Annule cette décision et la facture y relative.

Ordonne à l'Office cantonal des poursuites de procéder à la notification du commandement de payer dans la poursuite dirigée à l'encontre de l'hoirie de feu B______ auprès de G______, domiciliée Via 3______ no. ______, Piano 2, [code postal] J______ (Italie).

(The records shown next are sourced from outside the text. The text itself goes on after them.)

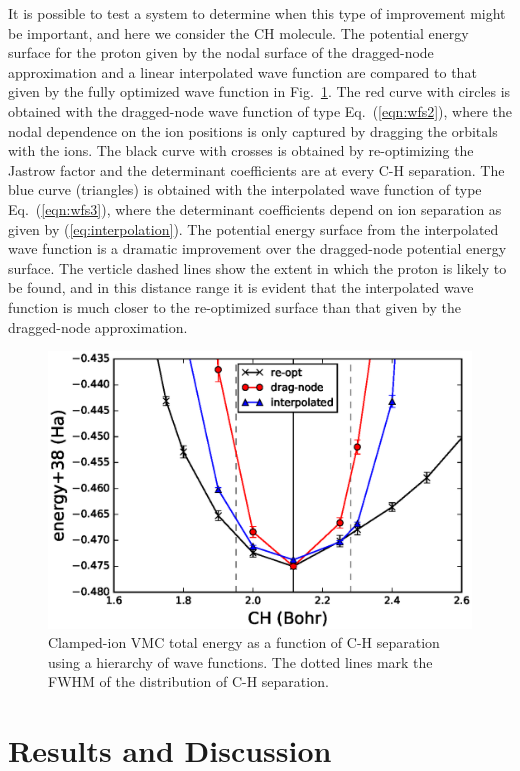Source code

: \documentclass[aip,jcp,numerical,reprint]{revtex4-1}
\begin{document}
It is possible to test a system to determine when this type of improvement might be important, and here we consider the CH molecule.  The potential energy surface for the proton given by the nodal surface of the dragged-node approximation and a linear interpolated wave function are compared to that given by the fully optimized wave function in Fig.~\ref{fig:ch-cold}. The red curve with circles is obtained with the dragged-node wave function of type Eq.~(\ref{eqn:wfs2}), where the nodal dependence on the ion positions is only captured by dragging the orbitals with the ions. The black curve with crosses is obtained by re-optimizing the Jastrow factor and the determinant coefficients are at every C-H separation. The blue curve (triangles) is obtained with the interpolated wave function of type Eq.~(\ref{eqn:wfs3}), where the determinant coefficients depend on ion separation as given by (\ref{eq:interpolation}). The potential energy surface from the interpolated wave function is a dramatic improvement over the dragged-node potential energy surface.  The verticle dashed lines show the extent in which the proton is likely to be found, and in this distance range it is evident that the interpolated wave function is much closer to the re-optimized surface than that given by the dragged-node approximation. 

\begin{figure}[h]
\includegraphics[scale=0.5]{CH-cold}
\caption{Clamped-ion VMC total energy as a function of C-H separation using a hierarchy of wave functions. The dotted lines mark the FWHM of the distribution of C-H separation. \label{fig:ch-cold}}
\end{figure}

\section{Results and Discussion}
\end{document}
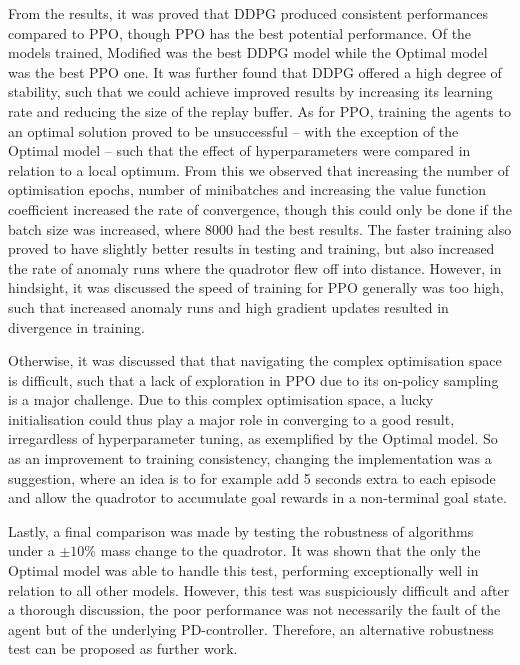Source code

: From the results, it was proved that DDPG produced consistent performances compared to PPO, though PPO has the best potential performance. Of the models trained, Modified was the best DDPG model while the Optimal model was the best PPO one.
It was further found that DDPG offered a high degree of stability, such that we could achieve improved results by increasing its learning rate and reducing the size of the replay buffer. 
As for PPO, training the agents to an optimal solution proved to be unsuccessful -- with the exception of the Optimal model -- such that the effect of hyperparameters were compared in relation to a local optimum. 
From this we observed that increasing the number of optimisation epochs, number of minibatches and increasing the value function coefficient increased the rate of convergence, though this could only be done if the batch size was increased, where 8000 had the best results. The faster training also proved to have slightly better results in testing and training, but also increased the rate of anomaly runs where the quadrotor flew off into distance. However, in hindsight, it was discussed the speed of training for PPO generally was too high, such that increased anomaly runs and high gradient updates resulted in divergence in training. 

Otherwise, it was discussed that that navigating the complex optimisation space is difficult, such that a lack of exploration in PPO due to its on-policy sampling is a major challenge. Due to this complex optimisation space, a lucky initialisation could thus play a major role in converging to a good result, irregardless of hyperparameter tuning, as exemplified by the Optimal model. So as an improvement to training consistency, changing the implementation was a suggestion, where an idea is to for example add 5 seconds extra to each episode and allow the quadrotor to accumulate goal rewards in a non-terminal goal state.

Lastly, a final comparison was made by testing the robustness of algorithms under a $\pm10\%$ mass change to the quadrotor. It was shown that the only the Optimal model was able to handle this test, performing exceptionally well in relation to all other models. However, this test was suspiciously difficult and after a thorough discussion, the poor performance was not necessarily the fault of the agent but of the underlying PD-controller. Therefore, an alternative robustness test can be proposed as further work.



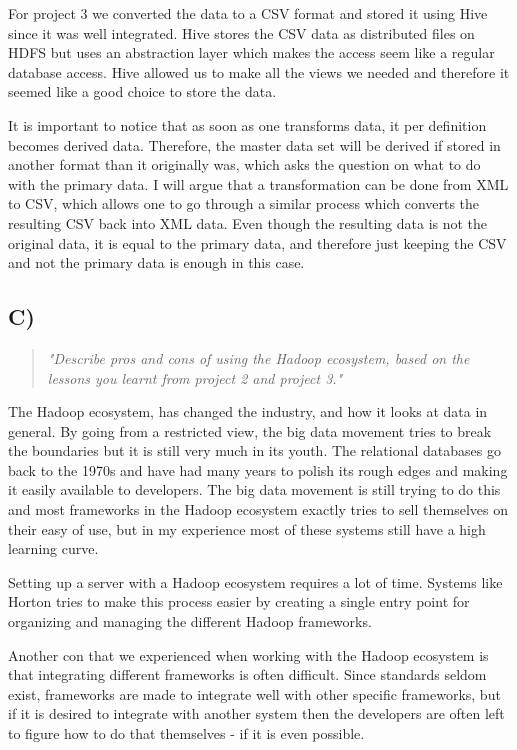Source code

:\newpar For project 3 we converted the data to a CSV format and stored it using Hive since it was well integrated. Hive stores the CSV data as distributed files on HDFS but uses an abstraction layer which makes the access seem like a regular database access\cite{hive}. Hive allowed us to make all the views we needed and therefore it seemed like a good choice to store the data. 

It is important to notice that as soon as one transforms data, it per definition becomes derived data. Therefore, the master data set will be derived if stored in another format than it originally was, which asks the question on what to do with the primary data. I will argue that a transformation can be done from XML to CSV, which allows one to go through a similar process which converts the resulting CSV back into XML data. Even though the resulting data is not the original data, it is equal to the primary data, and therefore just keeping the CSV and not the primary data is enough in this case.

\subsection{C)}\label{sec:1C}
\begin{quote}
	\textit{"Describe	pros	and	cons	of	using	the	Hadoop	ecosystem,	based	on	the	lessons	you	learnt	from	project	2	and	project	3."}
\end{quote}
The Hadoop ecosystem, has changed the industry, and how it looks at data in general. By going from a restricted view, the big data movement tries to break the boundaries but it is still very much in its youth. The relational databases go back to the 1970s and have had many years to polish its rough edges and making it easily available to developers. The big data movement is still trying to do this and most frameworks in the Hadoop ecosystem exactly tries to sell themselves on their easy of use, but in my experience most of these systems still have a high learning curve. 

Setting up a server with a Hadoop ecosystem requires a lot of time. Systems like Horton tries to make this process easier by creating a single entry point for organizing and managing the different Hadoop frameworks.

\newpar Another con that we experienced when working with the Hadoop ecosystem is that integrating different frameworks is often difficult. Since standards seldom exist, frameworks are made to integrate well with other specific frameworks, but if it is desired to integrate with another system then the developers are often left to figure how to do that themselves - if it is even possible.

Déboute A______ de toutes autres conclusions.

Siégeant :

Madame Ursula ZEHETBAUER GHAVAMI, présidente; Madame Natalie OPPATJA et Monsieur Denis KELLER, juges assesseurs; Madame Elise CAIRUS, greffière.

 

La présidente :

Ursula ZEHETBAUER GHAVAMI

 

La greffière :

Elise CAIRUS

 


 

 

Voie de recours :

Le recours en matière civile au sens de l’art. 72 al. 2 let. a de la loi sur le Tribunal fédéral du 17 juin 2005 (LTF; RS 173.110) est ouvert contre les décisions prises par la Chambre de surveillance des Offices des poursuites et des faillites, unique autorité cantonale de surveillance en matière de poursuite pour dettes et faillite (art. 126 LOJ). Il doit être déposé devant le Tribunal fédéral, 1000 Lausanne 14, dans les dix jours qui suivent la notification de l'expédition complète de la présente décision (art. 100 al. 1 et 2 let. a LTF) ou dans les cinq jours en matière de poursuite pour effets de change (art. 100 al. 3 let. a LTF). L’art. 119 al. 1 LTF prévoit que si une partie forme un recours ordinaire et un recours constitutionnel, elle doit déposer les deux recours dans un seul mémoire. Le recours doit être rédigé dans une langue officielle, indiquer les conclusions, en quoi l'acte attaqué viole le droit et les moyens de preuve, et être signé (art. 42 LTF).

Le recours doit être adressé au Tribunal fédéral, 1000 Lausanne 14.